Expo 2015. Come procedono i lavori? Sarà davvero, questa, l’occasione per rilanciare l’Italia davanti agli occhi del pianeta? “Negli appalti legati ad Expo è stata riscontrata non soltanto corruzione, ma anche segni della presenza mafiosa”. Lo ha affermato Nando dalla Chiesa, presidente del Comitato di ‘saggi’ antimafia.

Questo è quello che emerge dalla Quinta relazione che un team di esperti ha presentato al sindaco di Milano Giuliano Pisapia, il 6 agosto scorso, quattro mesi dopo la precedente.

Questo team di esperti, avverte forte l’emergenza. Ha voglia di far conoscere a Milano e al resto dell’Italia quanto sta accadendo: le organizzazioni mafiose stanno continuando a penetrare nei cantieri.

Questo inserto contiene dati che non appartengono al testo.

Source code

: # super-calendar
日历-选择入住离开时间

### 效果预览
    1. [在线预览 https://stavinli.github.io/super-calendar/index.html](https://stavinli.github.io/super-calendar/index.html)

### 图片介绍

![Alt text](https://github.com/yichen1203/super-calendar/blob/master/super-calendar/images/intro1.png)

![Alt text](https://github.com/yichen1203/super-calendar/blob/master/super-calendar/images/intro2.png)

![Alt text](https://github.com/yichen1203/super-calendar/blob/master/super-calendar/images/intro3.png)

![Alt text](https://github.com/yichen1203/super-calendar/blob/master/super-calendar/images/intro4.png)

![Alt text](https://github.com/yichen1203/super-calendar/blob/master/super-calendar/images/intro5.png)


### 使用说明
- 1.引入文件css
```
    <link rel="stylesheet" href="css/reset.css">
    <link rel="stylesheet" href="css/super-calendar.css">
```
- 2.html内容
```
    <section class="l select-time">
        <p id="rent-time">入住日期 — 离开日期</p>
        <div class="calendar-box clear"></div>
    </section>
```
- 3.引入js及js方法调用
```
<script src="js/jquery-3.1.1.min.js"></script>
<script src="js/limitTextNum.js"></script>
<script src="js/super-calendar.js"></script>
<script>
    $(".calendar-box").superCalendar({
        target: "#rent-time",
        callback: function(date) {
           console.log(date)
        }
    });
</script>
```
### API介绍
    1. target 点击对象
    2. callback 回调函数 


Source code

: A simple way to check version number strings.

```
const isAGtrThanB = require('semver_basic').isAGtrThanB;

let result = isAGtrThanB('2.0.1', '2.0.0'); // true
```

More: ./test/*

Il sistema di controlli  sulle opere legate alla manifestazione palesa le sue crepe, nonostante gli sforzi per migliorarla e le istanze che il Comitato rinnova fin dalla prima Relazione, datata luglio 2012.

“Ci sono molti ambiti in cui si dovrebbe intervenire e invece non si fa – rivela  a Wired Dalla Chiesa -. Probabilmente ci sono stati dei vuoti di strategia nella sorveglianza di Expo. Ci sono notevoli attori e ognuno persegue esclusivamente il proprio cammino”.

La malavita, dunque, gira attorno ai cantieri dell’Expo. Ci entra dentro.  Sintomi che è facile cogliere, sintomi che vengono evidenziati dai controlli in loco, all’interno dei cantieri, durante i cosiddetti “accessi ispettivi” cui dà vita la polizia amministrativa, che chiede ai lavoratori presenti di identificarsi e controlla la targa di ogni veicolo.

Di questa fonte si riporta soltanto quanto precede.